═══ Data to use
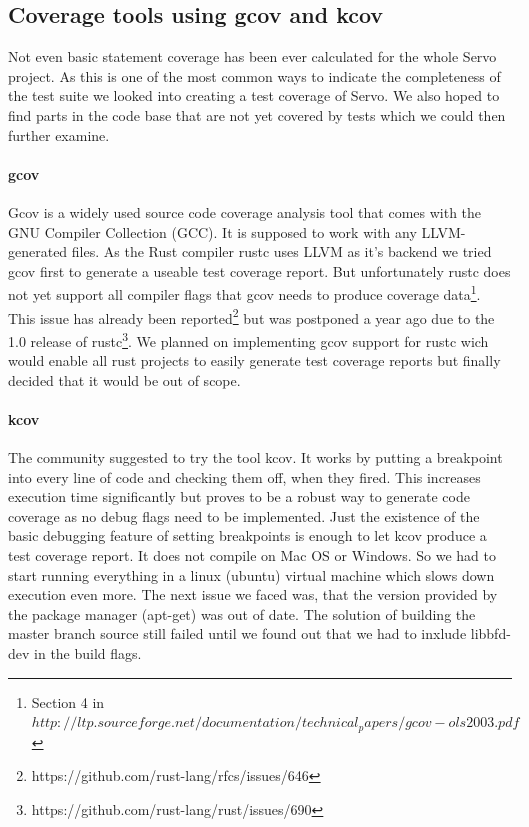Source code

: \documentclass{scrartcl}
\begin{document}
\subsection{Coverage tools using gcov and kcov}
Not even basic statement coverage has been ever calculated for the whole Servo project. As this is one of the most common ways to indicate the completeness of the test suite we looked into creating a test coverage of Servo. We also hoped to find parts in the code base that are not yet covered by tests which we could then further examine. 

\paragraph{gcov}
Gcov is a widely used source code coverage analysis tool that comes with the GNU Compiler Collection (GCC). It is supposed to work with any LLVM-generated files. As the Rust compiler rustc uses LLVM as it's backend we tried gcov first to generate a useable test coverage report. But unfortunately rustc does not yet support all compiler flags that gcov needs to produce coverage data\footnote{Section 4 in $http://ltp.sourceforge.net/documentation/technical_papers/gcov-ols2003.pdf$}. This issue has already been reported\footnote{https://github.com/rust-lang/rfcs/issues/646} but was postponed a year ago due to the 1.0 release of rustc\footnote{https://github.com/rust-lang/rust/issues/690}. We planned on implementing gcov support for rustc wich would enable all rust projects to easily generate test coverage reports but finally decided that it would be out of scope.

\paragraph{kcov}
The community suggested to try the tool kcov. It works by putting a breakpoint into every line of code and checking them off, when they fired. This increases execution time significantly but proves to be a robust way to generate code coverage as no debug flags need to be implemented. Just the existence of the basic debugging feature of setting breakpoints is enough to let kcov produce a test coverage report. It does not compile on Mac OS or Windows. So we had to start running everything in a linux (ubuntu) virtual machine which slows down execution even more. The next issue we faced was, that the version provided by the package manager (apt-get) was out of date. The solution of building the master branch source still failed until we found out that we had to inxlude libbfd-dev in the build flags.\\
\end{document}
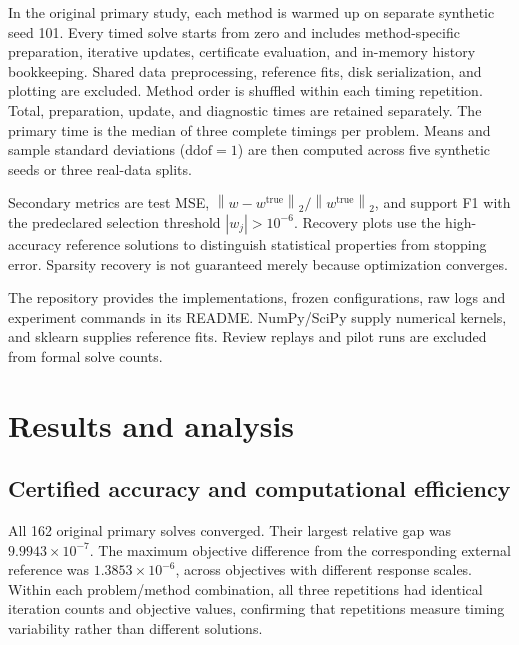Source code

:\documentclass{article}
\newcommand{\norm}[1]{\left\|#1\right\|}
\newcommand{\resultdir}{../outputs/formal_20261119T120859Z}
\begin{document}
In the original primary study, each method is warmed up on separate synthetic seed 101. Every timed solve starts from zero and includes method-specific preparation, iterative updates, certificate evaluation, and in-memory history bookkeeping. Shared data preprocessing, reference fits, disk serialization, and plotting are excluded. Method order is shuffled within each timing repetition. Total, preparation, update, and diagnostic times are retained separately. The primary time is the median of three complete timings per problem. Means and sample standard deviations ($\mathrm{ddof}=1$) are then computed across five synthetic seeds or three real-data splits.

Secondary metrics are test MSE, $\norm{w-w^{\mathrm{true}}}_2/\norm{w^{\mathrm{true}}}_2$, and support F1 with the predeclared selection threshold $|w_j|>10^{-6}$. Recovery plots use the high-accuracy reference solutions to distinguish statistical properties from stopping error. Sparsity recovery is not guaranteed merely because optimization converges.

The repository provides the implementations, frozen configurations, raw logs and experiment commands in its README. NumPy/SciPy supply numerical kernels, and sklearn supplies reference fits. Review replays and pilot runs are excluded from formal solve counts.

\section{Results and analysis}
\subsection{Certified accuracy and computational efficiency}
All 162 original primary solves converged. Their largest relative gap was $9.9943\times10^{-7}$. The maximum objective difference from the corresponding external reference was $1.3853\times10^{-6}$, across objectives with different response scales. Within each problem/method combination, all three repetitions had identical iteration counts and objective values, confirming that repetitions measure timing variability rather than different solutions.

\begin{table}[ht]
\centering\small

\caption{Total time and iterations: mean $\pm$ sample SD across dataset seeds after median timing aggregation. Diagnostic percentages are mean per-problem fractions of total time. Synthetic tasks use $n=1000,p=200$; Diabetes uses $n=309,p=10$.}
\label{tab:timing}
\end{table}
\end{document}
══════
Work task »
Everything in the listing except the pictures must come back exactly as written.

Written solution »
Source code

: \documentclass{scrartcl}
\begin{document}
\subsection{Coverage tools using gcov and kcov}
Not even basic statement coverage has been ever calculated for the whole Servo project. As this is one of the most common ways to indicate the completeness of the test suite we looked into creating a test coverage of Servo. We also hoped to find parts in the code base that are not yet covered by tests which we could then further examine. 

\paragraph{gcov}
Gcov is a widely used source code coverage analysis tool that comes with the GNU Compiler Collection (GCC). It is supposed to work with any LLVM-generated files. As the Rust compiler rustc uses LLVM as it's backend we tried gcov first to generate a useable test coverage report. But unfortunately rustc does not yet support all compiler flags that gcov needs to produce coverage data\footnote{Section 4 in $http://ltp.sourceforge.net/documentation/technical_papers/gcov-ols2003.pdf$}. This issue has already been reported\footnote{https://github.com/rust-lang/rfcs/issues/646} but was postponed a year ago due to the 1.0 release of rustc\footnote{https://github.com/rust-lang/rust/issues/690}. We planned on implementing gcov support for rustc wich would enable all rust projects to easily generate test coverage reports but finally decided that it would be out of scope.

\paragraph{kcov}
The community suggested to try the tool kcov. It works by putting a breakpoint into every line of code and checking them off, when they fired. This increases execution time significantly but proves to be a robust way to generate code coverage as no debug flags need to be implemented. Just the existence of the basic debugging feature of setting breakpoints is enough to let kcov produce a test coverage report. It does not compile on Mac OS or Windows. So we had to start running everything in a linux (ubuntu) virtual machine which slows down execution even more. The next issue we faced was, that the version provided by the package manager (apt-get) was out of date. The solution of building the master branch source still failed until we found out that we had to inxlude libbfd-dev in the build flags.\\
\end{document}
Source code

:\documentclass{article}
\newcommand{\norm}[1]{\left\|#1\right\|}
\newcommand{\resultdir}{../outputs/formal_20261119T120859Z}
\begin{document}
In the original primary study, each method is warmed up on separate synthetic seed 101. Every timed solve starts from zero and includes method-specific preparation, iterative updates, certificate evaluation, and in-memory history bookkeeping. Shared data preprocessing, reference fits, disk serialization, and plotting are excluded. Method order is shuffled within each timing repetition. Total, preparation, update, and diagnostic times are retained separately. The primary time is the median of three complete timings per problem. Means and sample standard deviations ($\mathrm{ddof}=1$) are then computed across five synthetic seeds or three real-data splits.

Secondary metrics are test MSE, $\norm{w-w^{\mathrm{true}}}_2/\norm{w^{\mathrm{true}}}_2$, and support F1 with the predeclared selection threshold $|w_j|>10^{-6}$. Recovery plots use the high-accuracy reference solutions to distinguish statistical properties from stopping error. Sparsity recovery is not guaranteed merely because optimization converges.

The repository provides the implementations, frozen configurations, raw logs and experiment commands in its README. NumPy/SciPy supply numerical kernels, and sklearn supplies reference fits. Review replays and pilot runs are excluded from formal solve counts.

\section{Results and analysis}
\subsection{Certified accuracy and computational efficiency}
All 162 original primary solves converged. Their largest relative gap was $9.9943\times10^{-7}$. The maximum objective difference from the corresponding external reference was $1.3853\times10^{-6}$, across objectives with different response scales. Within each problem/method combination, all three repetitions had identical iteration counts and objective values, confirming that repetitions measure timing variability rather than different solutions.

\begin{table}[ht]
\centering\small

\caption{Total time and iterations: mean $\pm$ sample SD across dataset seeds after median timing aggregation. Diagnostic percentages are mean per-problem fractions of total time. Synthetic tasks use $n=1000,p=200$; Diabetes uses $n=309,p=10$.}
\label{tab:timing}
\end{table}
\end{document}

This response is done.